_Exercise prompt:_
Every line below that contains "coll" is to be copied.

Pictures paired with source code
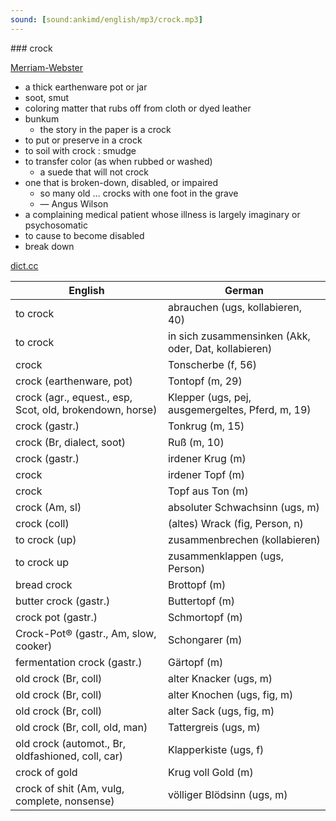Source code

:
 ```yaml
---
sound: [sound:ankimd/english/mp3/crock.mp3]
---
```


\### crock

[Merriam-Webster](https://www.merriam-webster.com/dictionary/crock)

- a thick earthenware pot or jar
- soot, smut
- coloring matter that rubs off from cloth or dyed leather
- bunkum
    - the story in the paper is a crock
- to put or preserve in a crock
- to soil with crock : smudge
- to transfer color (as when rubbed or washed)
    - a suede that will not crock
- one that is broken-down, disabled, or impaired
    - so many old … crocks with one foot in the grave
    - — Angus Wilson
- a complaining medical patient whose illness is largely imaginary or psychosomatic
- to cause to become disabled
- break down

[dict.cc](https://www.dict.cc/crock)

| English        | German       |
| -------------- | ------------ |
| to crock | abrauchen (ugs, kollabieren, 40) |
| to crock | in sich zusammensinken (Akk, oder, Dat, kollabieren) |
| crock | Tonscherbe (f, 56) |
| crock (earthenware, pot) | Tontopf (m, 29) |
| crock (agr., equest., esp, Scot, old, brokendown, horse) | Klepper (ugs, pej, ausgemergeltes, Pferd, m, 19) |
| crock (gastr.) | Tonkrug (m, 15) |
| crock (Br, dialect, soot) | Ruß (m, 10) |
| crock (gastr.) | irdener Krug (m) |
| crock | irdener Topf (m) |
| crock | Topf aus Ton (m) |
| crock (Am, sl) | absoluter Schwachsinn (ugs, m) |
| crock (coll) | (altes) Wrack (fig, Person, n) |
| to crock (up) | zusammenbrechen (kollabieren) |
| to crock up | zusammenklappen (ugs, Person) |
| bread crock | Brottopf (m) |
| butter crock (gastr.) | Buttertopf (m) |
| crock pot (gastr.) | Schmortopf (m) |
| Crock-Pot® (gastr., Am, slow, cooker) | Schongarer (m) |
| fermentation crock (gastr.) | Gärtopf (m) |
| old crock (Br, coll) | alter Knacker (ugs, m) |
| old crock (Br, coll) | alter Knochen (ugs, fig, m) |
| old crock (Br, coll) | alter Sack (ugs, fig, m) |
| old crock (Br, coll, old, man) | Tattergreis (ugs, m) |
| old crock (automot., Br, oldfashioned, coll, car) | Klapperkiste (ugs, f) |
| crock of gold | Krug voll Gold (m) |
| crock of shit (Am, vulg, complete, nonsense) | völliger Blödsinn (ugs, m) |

_Result below:_
| crock (coll) | (altes) Wrack (fig, Person, n) |
| old crock (Br, coll) | alter Knacker (ugs, m) |
| old crock (Br, coll) | alter Knochen (ugs, fig, m) |
| old crock (Br, coll) | alter Sack (ugs, fig, m) |
| old crock (Br, coll, old, man) | Tattergreis (ugs, m) |
| old crock (automot., Br, oldfashioned, coll, car) | Klapperkiste (ugs, f) |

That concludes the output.